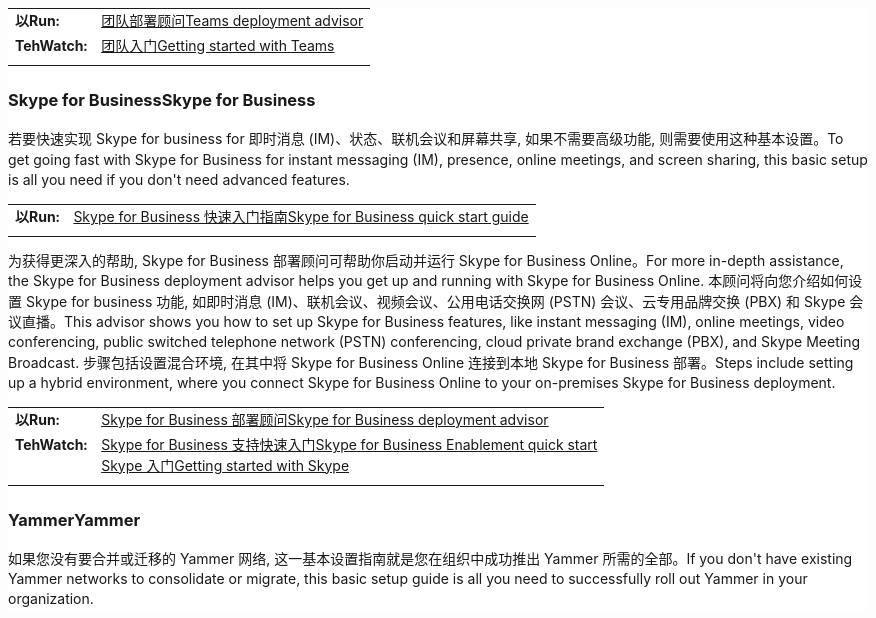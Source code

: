 |||
|:-------|:-----|
| <span data-ttu-id="9bca4-213">**以**</span><span class="sxs-lookup"><span data-stu-id="9bca4-213">**Run:**</span></span> | [<span data-ttu-id="9bca4-214">团队部署顾问</span><span class="sxs-lookup"><span data-stu-id="9bca4-214">Teams deployment advisor</span></span>](https://aka.ms/teamsguidance) |
| <span data-ttu-id="9bca4-215">**Teh**</span><span class="sxs-lookup"><span data-stu-id="9bca4-215">**Watch:**</span></span> | [<span data-ttu-id="9bca4-216">团队入门</span><span class="sxs-lookup"><span data-stu-id="9bca4-216">Getting started with Teams</span></span>](https://youtu.be/ENEQzM2u_vA)|
||||


### <a name="skype-for-business"></a><span data-ttu-id="9bca4-217">Skype for Business</span><span class="sxs-lookup"><span data-stu-id="9bca4-217">Skype for Business</span></span>

<span data-ttu-id="9bca4-218">若要快速实现 Skype for business for 即时消息 (IM)、状态、联机会议和屏幕共享, 如果不需要高级功能, 则需要使用这种基本设置。</span><span class="sxs-lookup"><span data-stu-id="9bca4-218">To get going fast with Skype for Business for instant messaging (IM), presence, online meetings, and screen sharing, this basic setup is all you need if you don't need advanced features.</span></span>

|||
|:-------|:-----|
| <span data-ttu-id="9bca4-219">**以**</span><span class="sxs-lookup"><span data-stu-id="9bca4-219">**Run:**</span></span> | [<span data-ttu-id="9bca4-220">Skype for Business 快速入门指南</span><span class="sxs-lookup"><span data-stu-id="9bca4-220">Skype for Business quick start guide</span></span>](https://aka.ms/SfBquickstartguide) |
|||
  
<span data-ttu-id="9bca4-221">为获得更深入的帮助, Skype for Business 部署顾问可帮助你启动并运行 Skype for Business Online。</span><span class="sxs-lookup"><span data-stu-id="9bca4-221">For more in-depth assistance, the Skype for Business deployment advisor helps you get up and running with Skype for Business Online.</span></span> <span data-ttu-id="9bca4-222">本顾问将向您介绍如何设置 Skype for business 功能, 如即时消息 (IM)、联机会议、视频会议、公用电话交换网 (PSTN) 会议、云专用品牌交换 (PBX) 和 Skype 会议直播。</span><span class="sxs-lookup"><span data-stu-id="9bca4-222">This advisor shows you how to set up Skype for Business features, like instant messaging (IM), online meetings, video conferencing, public switched telephone network (PSTN) conferencing, cloud private brand exchange (PBX), and Skype Meeting Broadcast.</span></span> <span data-ttu-id="9bca4-223">步骤包括设置混合环境, 在其中将 Skype for Business Online 连接到本地 Skype for Business 部署。</span><span class="sxs-lookup"><span data-stu-id="9bca4-223">Steps include setting up a hybrid environment, where you connect Skype for Business Online to your on-premises Skype for Business deployment.</span></span>

|||
|:-------|:-----|
| <span data-ttu-id="9bca4-224">**以**</span><span class="sxs-lookup"><span data-stu-id="9bca4-224">**Run:**</span></span> |  [<span data-ttu-id="9bca4-225">Skype for Business 部署顾问</span><span class="sxs-lookup"><span data-stu-id="9bca4-225">Skype for Business deployment advisor</span></span>](https://aka.ms/skypeguidance) |
| <span data-ttu-id="9bca4-226">**Teh**</span><span class="sxs-lookup"><span data-stu-id="9bca4-226">**Watch:**</span></span> |  [<span data-ttu-id="9bca4-227">Skype for Business 支持快速入门</span><span class="sxs-lookup"><span data-stu-id="9bca4-227">Skype for Business Enablement quick start</span></span>](https://aka.ms/cjfutd) <BR> [<span data-ttu-id="9bca4-228">Skype 入门</span><span class="sxs-lookup"><span data-stu-id="9bca4-228">Getting started with Skype</span></span>](https://aka.ms/ofg77x) |
|||

  
### <a name="yammer"></a><span data-ttu-id="9bca4-229">Yammer</span><span class="sxs-lookup"><span data-stu-id="9bca4-229">Yammer</span></span>

<span data-ttu-id="9bca4-230">如果您没有要合并或迁移的 Yammer 网络, 这一基本设置指南就是您在组织中成功推出 Yammer 所需的全部。</span><span class="sxs-lookup"><span data-stu-id="9bca4-230">If you don't have existing Yammer networks to consolidate or migrate, this basic setup guide is all you need to successfully roll out Yammer in your organization.</span></span>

WHAT TO PRODUCE >> Would you restate all of the data above word for word, omitting the pictures?

YOUR RESPONSE >>
Source code

: |||
|:-------|:-----|
| <span data-ttu-id="9bca4-213">**以**</span><span class="sxs-lookup"><span data-stu-id="9bca4-213">**Run:**</span></span> | [<span data-ttu-id="9bca4-214">团队部署顾问</span><span class="sxs-lookup"><span data-stu-id="9bca4-214">Teams deployment advisor</span></span>](https://aka.ms/teamsguidance) |
| <span data-ttu-id="9bca4-215">**Teh**</span><span class="sxs-lookup"><span data-stu-id="9bca4-215">**Watch:**</span></span> | [<span data-ttu-id="9bca4-216">团队入门</span><span class="sxs-lookup"><span data-stu-id="9bca4-216">Getting started with Teams</span></span>](https://youtu.be/ENEQzM2u_vA)|
||||


### <a name="skype-for-business"></a><span data-ttu-id="9bca4-217">Skype for Business</span><span class="sxs-lookup"><span data-stu-id="9bca4-217">Skype for Business</span></span>

<span data-ttu-id="9bca4-218">若要快速实现 Skype for business for 即时消息 (IM)、状态、联机会议和屏幕共享, 如果不需要高级功能, 则需要使用这种基本设置。</span><span class="sxs-lookup"><span data-stu-id="9bca4-218">To get going fast with Skype for Business for instant messaging (IM), presence, online meetings, and screen sharing, this basic setup is all you need if you don't need advanced features.</span></span>

|||
|:-------|:-----|
| <span data-ttu-id="9bca4-219">**以**</span><span class="sxs-lookup"><span data-stu-id="9bca4-219">**Run:**</span></span> | [<span data-ttu-id="9bca4-220">Skype for Business 快速入门指南</span><span class="sxs-lookup"><span data-stu-id="9bca4-220">Skype for Business quick start guide</span></span>](https://aka.ms/SfBquickstartguide) |
|||
  
<span data-ttu-id="9bca4-221">为获得更深入的帮助, Skype for Business 部署顾问可帮助你启动并运行 Skype for Business Online。</span><span class="sxs-lookup"><span data-stu-id="9bca4-221">For more in-depth assistance, the Skype for Business deployment advisor helps you get up and running with Skype for Business Online.</span></span> <span data-ttu-id="9bca4-222">本顾问将向您介绍如何设置 Skype for business 功能, 如即时消息 (IM)、联机会议、视频会议、公用电话交换网 (PSTN) 会议、云专用品牌交换 (PBX) 和 Skype 会议直播。</span><span class="sxs-lookup"><span data-stu-id="9bca4-222">This advisor shows you how to set up Skype for Business features, like instant messaging (IM), online meetings, video conferencing, public switched telephone network (PSTN) conferencing, cloud private brand exchange (PBX), and Skype Meeting Broadcast.</span></span> <span data-ttu-id="9bca4-223">步骤包括设置混合环境, 在其中将 Skype for Business Online 连接到本地 Skype for Business 部署。</span><span class="sxs-lookup"><span data-stu-id="9bca4-223">Steps include setting up a hybrid environment, where you connect Skype for Business Online to your on-premises Skype for Business deployment.</span></span>

|||
|:-------|:-----|
| <span data-ttu-id="9bca4-224">**以**</span><span class="sxs-lookup"><span data-stu-id="9bca4-224">**Run:**</span></span> |  [<span data-ttu-id="9bca4-225">Skype for Business 部署顾问</span><span class="sxs-lookup"><span data-stu-id="9bca4-225">Skype for Business deployment advisor</span></span>](https://aka.ms/skypeguidance) |
| <span data-ttu-id="9bca4-226">**Teh**</span><span class="sxs-lookup"><span data-stu-id="9bca4-226">**Watch:**</span></span> |  [<span data-ttu-id="9bca4-227">Skype for Business 支持快速入门</span><span class="sxs-lookup"><span data-stu-id="9bca4-227">Skype for Business Enablement quick start</span></span>](https://aka.ms/cjfutd) <BR> [<span data-ttu-id="9bca4-228">Skype 入门</span><span class="sxs-lookup"><span data-stu-id="9bca4-228">Getting started with Skype</span></span>](https://aka.ms/ofg77x) |
|||

  
### <a name="yammer"></a><span data-ttu-id="9bca4-229">Yammer</span><span class="sxs-lookup"><span data-stu-id="9bca4-229">Yammer</span></span>

<span data-ttu-id="9bca4-230">如果您没有要合并或迁移的 Yammer 网络, 这一基本设置指南就是您在组织中成功推出 Yammer 所需的全部。</span><span class="sxs-lookup"><span data-stu-id="9bca4-230">If you don't have existing Yammer networks to consolidate or migrate, this basic setup guide is all you need to successfully roll out Yammer in your organization.</span></span>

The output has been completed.